▸ Exercise instructions
For the records below, give the number of lines where the string "paperheight" occurs. Include nothing else.

[Opening Entries provided section]

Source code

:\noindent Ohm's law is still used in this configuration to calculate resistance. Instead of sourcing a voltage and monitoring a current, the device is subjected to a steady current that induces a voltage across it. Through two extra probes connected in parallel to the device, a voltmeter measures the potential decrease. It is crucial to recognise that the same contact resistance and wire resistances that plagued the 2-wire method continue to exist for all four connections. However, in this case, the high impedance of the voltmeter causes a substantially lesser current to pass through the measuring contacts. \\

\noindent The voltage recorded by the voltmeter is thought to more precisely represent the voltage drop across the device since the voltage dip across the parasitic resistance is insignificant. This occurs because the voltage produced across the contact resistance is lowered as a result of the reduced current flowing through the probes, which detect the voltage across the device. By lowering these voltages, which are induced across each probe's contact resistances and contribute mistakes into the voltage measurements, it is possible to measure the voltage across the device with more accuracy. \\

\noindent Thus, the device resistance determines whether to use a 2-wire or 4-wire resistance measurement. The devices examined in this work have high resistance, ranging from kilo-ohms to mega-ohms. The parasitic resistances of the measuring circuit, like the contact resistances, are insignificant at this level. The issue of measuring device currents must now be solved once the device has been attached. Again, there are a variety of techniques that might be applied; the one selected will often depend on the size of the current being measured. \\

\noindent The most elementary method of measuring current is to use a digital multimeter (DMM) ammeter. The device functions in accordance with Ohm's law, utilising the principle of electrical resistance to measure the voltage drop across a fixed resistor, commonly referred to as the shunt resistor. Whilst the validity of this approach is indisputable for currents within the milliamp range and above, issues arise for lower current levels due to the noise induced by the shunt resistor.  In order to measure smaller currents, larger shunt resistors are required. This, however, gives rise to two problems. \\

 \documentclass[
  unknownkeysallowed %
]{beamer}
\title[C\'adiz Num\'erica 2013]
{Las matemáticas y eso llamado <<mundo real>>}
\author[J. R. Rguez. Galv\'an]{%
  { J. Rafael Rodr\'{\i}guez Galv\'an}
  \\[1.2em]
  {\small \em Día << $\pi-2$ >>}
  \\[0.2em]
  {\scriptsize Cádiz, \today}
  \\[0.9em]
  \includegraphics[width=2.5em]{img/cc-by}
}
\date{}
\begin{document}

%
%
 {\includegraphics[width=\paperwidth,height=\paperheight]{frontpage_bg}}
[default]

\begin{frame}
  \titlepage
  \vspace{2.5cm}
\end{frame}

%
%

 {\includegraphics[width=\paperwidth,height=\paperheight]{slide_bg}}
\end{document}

[Closing Entries provided section]

▸ Completed exercise
2